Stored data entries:
⟨

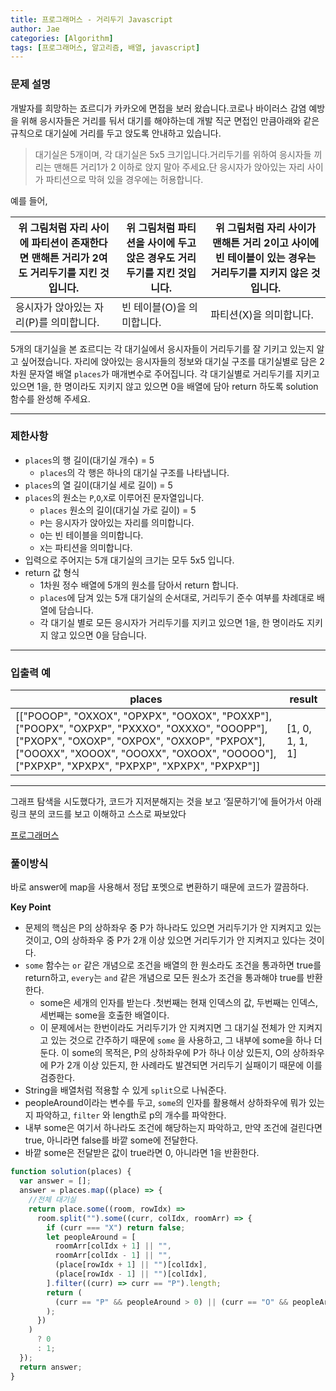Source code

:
 ```yaml
---
title: 프로그래머스 - 거리두기 Javascript
author: Jae
categories: [Algorithm]
tags: [프로그래머스, 알고리즘, 배열, javascript]
---
```


### **문제 설명**

개발자를 희망하는 죠르디가 카카오에 면접을 보러 왔습니다.코로나 바이러스 감염 예방을 위해 응시자들은 거리를 둬서 대기를 해야하는데 개발 직군 면접인 만큼아래와 같은 규칙으로 대기실에 거리를 두고 앉도록 안내하고 있습니다.

> 대기실은 5개이며, 각 대기실은 5x5 크기입니다.거리두기를 위하여 응시자들 끼리는 맨해튼 거리1가 2 이하로 앉지 말아 주세요.단 응시자가 앉아있는 자리 사이가 파티션으로 막혀 있을 경우에는 허용합니다.

예를 들어,

| 위 그림처럼 자리 사이에 파티션이 존재한다면 맨해튼 거리가 2여도 거리두기를 지킨 것입니다. | 위 그림처럼 파티션을 사이에 두고 앉은 경우도 거리두기를 지킨 것입니다. | 위 그림처럼 자리 사이가 맨해튼 거리 2이고 사이에 빈 테이블이 있는 경우는 거리두기를 지키지 않은 것입니다. |
| ----------------------------------------------------------------------------------------- | ---------------------------------------------------------------------- | --------------------------------------------------------------------------------------------------------- |
| 응시자가 앉아있는 자리(P)를 의미합니다.                                                   | 빈 테이블(O)을 의미합니다.                                             | 파티션(X)을 의미합니다.                                                                                   |

5개의 대기실을 본 죠르디는 각 대기실에서 응시자들이 거리두기를 잘 기키고 있는지 알고 싶어졌습니다. 자리에 앉아있는 응시자들의 정보와 대기실 구조를 대기실별로 담은 2차원 문자열 배열 `places`가 매개변수로 주어집니다. 각 대기실별로 거리두기를 지키고 있으면 1을, 한 명이라도 지키지 않고 있으면 0을 배열에 담아 return 하도록 solution 함수를 완성해 주세요.

---

### 제한사항

- `places`의 행 길이(대기실 개수) = 5
  - `places`의 각 행은 하나의 대기실 구조를 나타냅니다.
- `places`의 열 길이(대기실 세로 길이) = 5
- `places`의 원소는 `P`,`O`,`X`로 이루어진 문자열입니다.
  - `places` 원소의 길이(대기실 가로 길이) = 5
  - `P`는 응시자가 앉아있는 자리를 의미합니다.
  - `O`는 빈 테이블을 의미합니다.
  - `X`는 파티션을 의미합니다.
- 입력으로 주어지는 5개 대기실의 크기는 모두 5x5 입니다.
- return 값 형식
  - 1차원 정수 배열에 5개의 원소를 담아서 return 합니다.
  - `places`에 담겨 있는 5개 대기실의 순서대로, 거리두기 준수 여부를 차례대로 배열에 담습니다.
  - 각 대기실 별로 모든 응시자가 거리두기를 지키고 있으면 1을, 한 명이라도 지키지 않고 있으면 0을 담습니다.

---

### 입출력 예

| places                                                                                                                                                                                                                                      | result          |
| ------------------------------------------------------------------------------------------------------------------------------------------------------------------------------------------------------------------------------------------- | --------------- |
| [["POOOP", "OXXOX", "OPXPX", "OOXOX", "POXXP"], ["POOPX", "OXPXP", "PXXXO", "OXXXO", "OOOPP"], ["PXOPX", "OXOXP", "OXPOX", "OXXOP", "PXPOX"], ["OOOXX", "XOOOX", "OOOXX", "OXOOX", "OOOOO"], ["PXPXP", "XPXPX", "PXPXP", "XPXPX", "PXPXP"]] | [1, 0, 1, 1, 1] |

---

그래프 탐색을 시도했다가, 코드가 지저분해지는 것을 보고 ‘질문하기’에 들어가서 아래 링크 분의 코드를 보고 이해하고 스스로 짜보았다

[프로그래머스](https://programmers.co.kr/questions/27763)

### 풀이방식

바로 answer에 map을 사용해서 정답 포멧으로 변환하기 때문에 코드가 깔끔하다.

**Key Point**

- 문제의 핵심은 P의 상하좌우 중 P가 하나라도 있으면 거리두기가 안 지켜지고 있는 것이고, O의 상하좌우 중 P가 2개 이상 있으면 거리두기가 안 지켜지고 있다는 것이다.
- `some` 함수는 `or` 같은 개념으로 조건을 배열의 한 원소라도 조건을 통과하면 true를 return하고, `every`는 `and` 같은 개념으로 모든 원소가 조건을 통과해야 true를 반환한다.
  - some은 세개의 인자를 받는다 .첫번째는 현재 인덱스의 값, 두번째는 인덱스, 세번째는 some을 호출한 배열이다.
  - 이 문제에서는 한번이라도 거리두기가 안 지켜지면 그 대기실 전체가 안 지켜지고 있는 것으로 간주하기 때문에 `some` 을 사용하고, 그 내부에 some을 하나 더 둔다. 이 some의 목적은, P의 상하좌우에 P가 하나 이상 있든지, O의 상하좌우에 P가 2개 이상 있든지, 한 사례라도 발견되면 거리두기 실패이기 때문에 이를 검증한다.
- String을 배열처럼 적용할 수 있게 `split`으로 나눠준다.
- peopleAround이라는 변수를 두고, `some`의 인자를 활용해서 상하좌우에 뭐가 있는지 파악하고, `filter` 와 length로 p의 개수를 파악한다.
- 내부 some은 여기서 하나라도 조건에 해당하는지 파악하고, 만약 조건에 걸린다면 true, 아니라면 false를 바깥 some에 전달한다.
- 바깥 some은 전달받은 값이 true라면 0, 아니라면 1을 반환한다.

```jsx
function solution(places) {
  var answer = [];
  answer = places.map((place) => {
    //전체 대기실
    return place.some((room, rowIdx) =>
      room.split("").some((curr, colIdx, roomArr) => {
        if (curr === "X") return false;
        let peopleAround = [
          roomArr[colIdx + 1] || "",
          roomArr[colIdx - 1] || "",
          (place[rowIdx + 1] || "")[colIdx],
          (place[rowIdx - 1] || "")[colIdx],
        ].filter((curr) => curr == "P").length;
        return (
          (curr == "P" && peopleAround > 0) || (curr == "O" && peopleAround > 1)
        );
      })
    )
      ? 0
      : 1;
  });
  return answer;
}
```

⟩

— Directions —
Would you output the data above exactly as written, but with no images?

— Answer to this problem —
Source code

:
 ```yaml
---
title: 프로그래머스 - 거리두기 Javascript
author: Jae
categories: [Algorithm]
tags: [프로그래머스, 알고리즘, 배열, javascript]
---
```


### **문제 설명**

개발자를 희망하는 죠르디가 카카오에 면접을 보러 왔습니다.코로나 바이러스 감염 예방을 위해 응시자들은 거리를 둬서 대기를 해야하는데 개발 직군 면접인 만큼아래와 같은 규칙으로 대기실에 거리를 두고 앉도록 안내하고 있습니다.

> 대기실은 5개이며, 각 대기실은 5x5 크기입니다.거리두기를 위하여 응시자들 끼리는 맨해튼 거리1가 2 이하로 앉지 말아 주세요.단 응시자가 앉아있는 자리 사이가 파티션으로 막혀 있을 경우에는 허용합니다.

예를 들어,

| 위 그림처럼 자리 사이에 파티션이 존재한다면 맨해튼 거리가 2여도 거리두기를 지킨 것입니다. | 위 그림처럼 파티션을 사이에 두고 앉은 경우도 거리두기를 지킨 것입니다. | 위 그림처럼 자리 사이가 맨해튼 거리 2이고 사이에 빈 테이블이 있는 경우는 거리두기를 지키지 않은 것입니다. |
| ----------------------------------------------------------------------------------------- | ---------------------------------------------------------------------- | --------------------------------------------------------------------------------------------------------- |
| 응시자가 앉아있는 자리(P)를 의미합니다.                                                   | 빈 테이블(O)을 의미합니다.                                             | 파티션(X)을 의미합니다.                                                                                   |

5개의 대기실을 본 죠르디는 각 대기실에서 응시자들이 거리두기를 잘 기키고 있는지 알고 싶어졌습니다. 자리에 앉아있는 응시자들의 정보와 대기실 구조를 대기실별로 담은 2차원 문자열 배열 `places`가 매개변수로 주어집니다. 각 대기실별로 거리두기를 지키고 있으면 1을, 한 명이라도 지키지 않고 있으면 0을 배열에 담아 return 하도록 solution 함수를 완성해 주세요.

---

### 제한사항

- `places`의 행 길이(대기실 개수) = 5
  - `places`의 각 행은 하나의 대기실 구조를 나타냅니다.
- `places`의 열 길이(대기실 세로 길이) = 5
- `places`의 원소는 `P`,`O`,`X`로 이루어진 문자열입니다.
  - `places` 원소의 길이(대기실 가로 길이) = 5
  - `P`는 응시자가 앉아있는 자리를 의미합니다.
  - `O`는 빈 테이블을 의미합니다.
  - `X`는 파티션을 의미합니다.
- 입력으로 주어지는 5개 대기실의 크기는 모두 5x5 입니다.
- return 값 형식
  - 1차원 정수 배열에 5개의 원소를 담아서 return 합니다.
  - `places`에 담겨 있는 5개 대기실의 순서대로, 거리두기 준수 여부를 차례대로 배열에 담습니다.
  - 각 대기실 별로 모든 응시자가 거리두기를 지키고 있으면 1을, 한 명이라도 지키지 않고 있으면 0을 담습니다.

---

### 입출력 예

| places                                                                                                                                                                                                                                      | result          |
| ------------------------------------------------------------------------------------------------------------------------------------------------------------------------------------------------------------------------------------------- | --------------- |
| [["POOOP", "OXXOX", "OPXPX", "OOXOX", "POXXP"], ["POOPX", "OXPXP", "PXXXO", "OXXXO", "OOOPP"], ["PXOPX", "OXOXP", "OXPOX", "OXXOP", "PXPOX"], ["OOOXX", "XOOOX", "OOOXX", "OXOOX", "OOOOO"], ["PXPXP", "XPXPX", "PXPXP", "XPXPX", "PXPXP"]] | [1, 0, 1, 1, 1] |

---

그래프 탐색을 시도했다가, 코드가 지저분해지는 것을 보고 ‘질문하기’에 들어가서 아래 링크 분의 코드를 보고 이해하고 스스로 짜보았다

[프로그래머스](https://programmers.co.kr/questions/27763)

### 풀이방식

바로 answer에 map을 사용해서 정답 포멧으로 변환하기 때문에 코드가 깔끔하다.

**Key Point**

- 문제의 핵심은 P의 상하좌우 중 P가 하나라도 있으면 거리두기가 안 지켜지고 있는 것이고, O의 상하좌우 중 P가 2개 이상 있으면 거리두기가 안 지켜지고 있다는 것이다.
- `some` 함수는 `or` 같은 개념으로 조건을 배열의 한 원소라도 조건을 통과하면 true를 return하고, `every`는 `and` 같은 개념으로 모든 원소가 조건을 통과해야 true를 반환한다.
  - some은 세개의 인자를 받는다 .첫번째는 현재 인덱스의 값, 두번째는 인덱스, 세번째는 some을 호출한 배열이다.
  - 이 문제에서는 한번이라도 거리두기가 안 지켜지면 그 대기실 전체가 안 지켜지고 있는 것으로 간주하기 때문에 `some` 을 사용하고, 그 내부에 some을 하나 더 둔다. 이 some의 목적은, P의 상하좌우에 P가 하나 이상 있든지, O의 상하좌우에 P가 2개 이상 있든지, 한 사례라도 발견되면 거리두기 실패이기 때문에 이를 검증한다.
- String을 배열처럼 적용할 수 있게 `split`으로 나눠준다.
- peopleAround이라는 변수를 두고, `some`의 인자를 활용해서 상하좌우에 뭐가 있는지 파악하고, `filter` 와 length로 p의 개수를 파악한다.
- 내부 some은 여기서 하나라도 조건에 해당하는지 파악하고, 만약 조건에 걸린다면 true, 아니라면 false를 바깥 some에 전달한다.
- 바깥 some은 전달받은 값이 true라면 0, 아니라면 1을 반환한다.

```jsx
function solution(places) {
  var answer = [];
  answer = places.map((place) => {
    //전체 대기실
    return place.some((room, rowIdx) =>
      room.split("").some((curr, colIdx, roomArr) => {
        if (curr === "X") return false;
        let peopleAround = [
          roomArr[colIdx + 1] || "",
          roomArr[colIdx - 1] || "",
          (place[rowIdx + 1] || "")[colIdx],
          (place[rowIdx - 1] || "")[colIdx],
        ].filter((curr) => curr == "P").length;
        return (
          (curr == "P" && peopleAround > 0) || (curr == "O" && peopleAround > 1)
        );
      })
    )
      ? 0
      : 1;
  });
  return answer;
}
```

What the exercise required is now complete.